Records provided:
_____

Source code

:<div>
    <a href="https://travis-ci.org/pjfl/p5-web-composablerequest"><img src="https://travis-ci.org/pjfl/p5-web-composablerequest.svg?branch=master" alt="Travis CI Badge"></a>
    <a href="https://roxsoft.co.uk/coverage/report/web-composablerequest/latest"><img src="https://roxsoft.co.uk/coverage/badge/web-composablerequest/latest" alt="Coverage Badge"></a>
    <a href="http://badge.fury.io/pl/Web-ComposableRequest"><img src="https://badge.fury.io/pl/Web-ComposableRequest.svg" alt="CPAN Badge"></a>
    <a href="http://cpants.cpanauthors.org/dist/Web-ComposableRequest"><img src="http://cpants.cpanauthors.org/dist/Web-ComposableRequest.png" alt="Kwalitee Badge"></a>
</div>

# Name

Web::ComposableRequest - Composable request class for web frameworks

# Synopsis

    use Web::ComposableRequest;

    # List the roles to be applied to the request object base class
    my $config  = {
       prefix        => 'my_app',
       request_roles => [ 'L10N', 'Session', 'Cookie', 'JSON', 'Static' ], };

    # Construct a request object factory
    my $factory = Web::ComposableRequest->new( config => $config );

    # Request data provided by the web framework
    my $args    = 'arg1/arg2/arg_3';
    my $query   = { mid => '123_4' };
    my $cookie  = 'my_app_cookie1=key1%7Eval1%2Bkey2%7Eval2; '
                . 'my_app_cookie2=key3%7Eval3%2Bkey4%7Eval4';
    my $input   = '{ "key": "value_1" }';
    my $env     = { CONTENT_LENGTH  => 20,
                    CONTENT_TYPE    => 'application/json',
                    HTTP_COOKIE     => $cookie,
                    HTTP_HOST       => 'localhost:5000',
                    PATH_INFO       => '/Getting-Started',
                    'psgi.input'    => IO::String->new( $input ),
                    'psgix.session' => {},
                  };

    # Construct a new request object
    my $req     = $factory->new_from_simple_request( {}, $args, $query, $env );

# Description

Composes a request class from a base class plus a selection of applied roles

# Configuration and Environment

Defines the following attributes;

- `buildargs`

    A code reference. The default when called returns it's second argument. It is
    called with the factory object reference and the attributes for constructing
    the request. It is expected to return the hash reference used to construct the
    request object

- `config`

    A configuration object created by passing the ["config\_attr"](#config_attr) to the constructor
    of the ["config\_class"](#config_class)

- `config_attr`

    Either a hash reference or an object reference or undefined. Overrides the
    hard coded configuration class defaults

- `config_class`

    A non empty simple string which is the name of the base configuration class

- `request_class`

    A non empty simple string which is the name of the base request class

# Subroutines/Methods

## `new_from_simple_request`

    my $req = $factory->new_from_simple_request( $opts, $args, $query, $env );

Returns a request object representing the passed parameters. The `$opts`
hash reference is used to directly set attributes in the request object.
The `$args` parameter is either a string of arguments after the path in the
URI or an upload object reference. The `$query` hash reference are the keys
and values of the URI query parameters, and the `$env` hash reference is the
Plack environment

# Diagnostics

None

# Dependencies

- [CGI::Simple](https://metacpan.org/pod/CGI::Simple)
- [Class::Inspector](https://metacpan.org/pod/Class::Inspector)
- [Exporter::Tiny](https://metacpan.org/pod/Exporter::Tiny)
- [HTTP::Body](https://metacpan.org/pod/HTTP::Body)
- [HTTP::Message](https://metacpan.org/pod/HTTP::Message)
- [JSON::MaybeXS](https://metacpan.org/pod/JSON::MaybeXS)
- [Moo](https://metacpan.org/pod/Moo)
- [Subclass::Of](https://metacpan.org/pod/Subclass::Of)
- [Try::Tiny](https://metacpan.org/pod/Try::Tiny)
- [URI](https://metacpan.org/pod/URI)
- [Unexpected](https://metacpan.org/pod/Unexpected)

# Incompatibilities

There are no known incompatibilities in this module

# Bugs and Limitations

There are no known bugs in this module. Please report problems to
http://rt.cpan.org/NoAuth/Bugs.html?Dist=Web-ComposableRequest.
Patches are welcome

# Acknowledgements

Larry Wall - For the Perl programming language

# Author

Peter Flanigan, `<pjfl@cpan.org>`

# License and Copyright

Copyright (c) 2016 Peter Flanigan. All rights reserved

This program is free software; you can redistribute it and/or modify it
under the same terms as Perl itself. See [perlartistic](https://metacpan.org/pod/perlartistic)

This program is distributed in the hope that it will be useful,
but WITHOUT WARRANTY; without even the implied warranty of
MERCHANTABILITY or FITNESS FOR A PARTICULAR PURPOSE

_____

How to complete this task: Using the data above, print exactly the lines from the line that contains "- [CGI::Simple](https://metacpan.org/pod/CGI::Simple)" through the line that contains "# Incompatibilities", with both included.

Output of the exercise:
- [CGI::Simple](https://metacpan.org/pod/CGI::Simple)
- [Class::Inspector](https://metacpan.org/pod/Class::Inspector)
- [Exporter::Tiny](https://metacpan.org/pod/Exporter::Tiny)
- [HTTP::Body](https://metacpan.org/pod/HTTP::Body)
- [HTTP::Message](https://metacpan.org/pod/HTTP::Message)
- [JSON::MaybeXS](https://metacpan.org/pod/JSON::MaybeXS)
- [Moo](https://metacpan.org/pod/Moo)
- [Subclass::Of](https://metacpan.org/pod/Subclass::Of)
- [Try::Tiny](https://metacpan.org/pod/Try::Tiny)
- [URI](https://metacpan.org/pod/URI)
- [Unexpected](https://metacpan.org/pod/Unexpected)

# Incompatibilities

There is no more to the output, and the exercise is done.